**Work task**.
For each line of the data below that holds "crictl", copy the line.

Saved entries:
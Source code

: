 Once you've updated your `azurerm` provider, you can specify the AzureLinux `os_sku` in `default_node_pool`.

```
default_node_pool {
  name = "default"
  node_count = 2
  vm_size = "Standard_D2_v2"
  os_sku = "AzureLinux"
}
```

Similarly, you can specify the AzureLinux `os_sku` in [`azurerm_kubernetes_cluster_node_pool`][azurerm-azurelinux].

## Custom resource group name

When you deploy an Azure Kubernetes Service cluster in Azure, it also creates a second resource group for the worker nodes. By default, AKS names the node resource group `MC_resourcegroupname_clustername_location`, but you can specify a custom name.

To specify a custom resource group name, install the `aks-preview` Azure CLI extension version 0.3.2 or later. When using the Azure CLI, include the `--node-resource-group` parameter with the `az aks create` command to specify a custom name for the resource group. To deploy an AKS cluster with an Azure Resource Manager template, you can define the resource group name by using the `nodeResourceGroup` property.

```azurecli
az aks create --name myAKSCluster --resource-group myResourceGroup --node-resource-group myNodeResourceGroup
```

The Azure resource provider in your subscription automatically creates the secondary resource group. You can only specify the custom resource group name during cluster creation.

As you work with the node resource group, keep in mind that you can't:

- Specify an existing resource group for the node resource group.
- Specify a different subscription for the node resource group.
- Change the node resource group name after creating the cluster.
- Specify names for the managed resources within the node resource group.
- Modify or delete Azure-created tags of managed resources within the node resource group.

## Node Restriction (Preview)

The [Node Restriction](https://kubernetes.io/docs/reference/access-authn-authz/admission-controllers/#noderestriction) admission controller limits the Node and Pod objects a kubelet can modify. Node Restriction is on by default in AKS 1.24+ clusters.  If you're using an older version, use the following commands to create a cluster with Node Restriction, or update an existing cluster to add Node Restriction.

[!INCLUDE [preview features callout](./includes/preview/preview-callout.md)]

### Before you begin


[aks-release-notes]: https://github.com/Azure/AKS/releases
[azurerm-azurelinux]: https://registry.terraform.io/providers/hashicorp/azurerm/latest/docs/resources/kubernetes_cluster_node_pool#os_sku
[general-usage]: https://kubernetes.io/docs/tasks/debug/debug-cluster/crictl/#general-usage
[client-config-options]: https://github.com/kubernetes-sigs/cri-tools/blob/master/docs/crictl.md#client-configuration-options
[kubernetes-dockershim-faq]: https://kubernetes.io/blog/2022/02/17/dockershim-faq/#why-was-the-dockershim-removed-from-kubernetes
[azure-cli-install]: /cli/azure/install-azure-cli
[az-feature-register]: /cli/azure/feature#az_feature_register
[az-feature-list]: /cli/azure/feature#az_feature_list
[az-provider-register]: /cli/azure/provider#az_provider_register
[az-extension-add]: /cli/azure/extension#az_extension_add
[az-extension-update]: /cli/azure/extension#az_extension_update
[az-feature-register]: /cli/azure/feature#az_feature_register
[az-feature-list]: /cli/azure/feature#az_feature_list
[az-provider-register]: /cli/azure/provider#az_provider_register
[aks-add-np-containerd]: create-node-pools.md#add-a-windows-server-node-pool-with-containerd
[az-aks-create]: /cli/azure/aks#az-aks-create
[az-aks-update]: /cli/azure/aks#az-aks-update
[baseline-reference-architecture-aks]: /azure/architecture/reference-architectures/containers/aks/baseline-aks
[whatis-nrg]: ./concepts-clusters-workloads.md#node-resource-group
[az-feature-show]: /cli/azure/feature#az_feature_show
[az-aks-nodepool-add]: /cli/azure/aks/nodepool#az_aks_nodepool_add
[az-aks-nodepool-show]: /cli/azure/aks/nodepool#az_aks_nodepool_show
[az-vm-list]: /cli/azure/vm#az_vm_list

**Response to the exercise**.
[general-usage]: https://kubernetes.io/docs/tasks/debug/debug-cluster/crictl/#general-usage
[client-config-options]: https://github.com/kubernetes-sigs/cri-tools/blob/master/docs/crictl.md#client-configuration-options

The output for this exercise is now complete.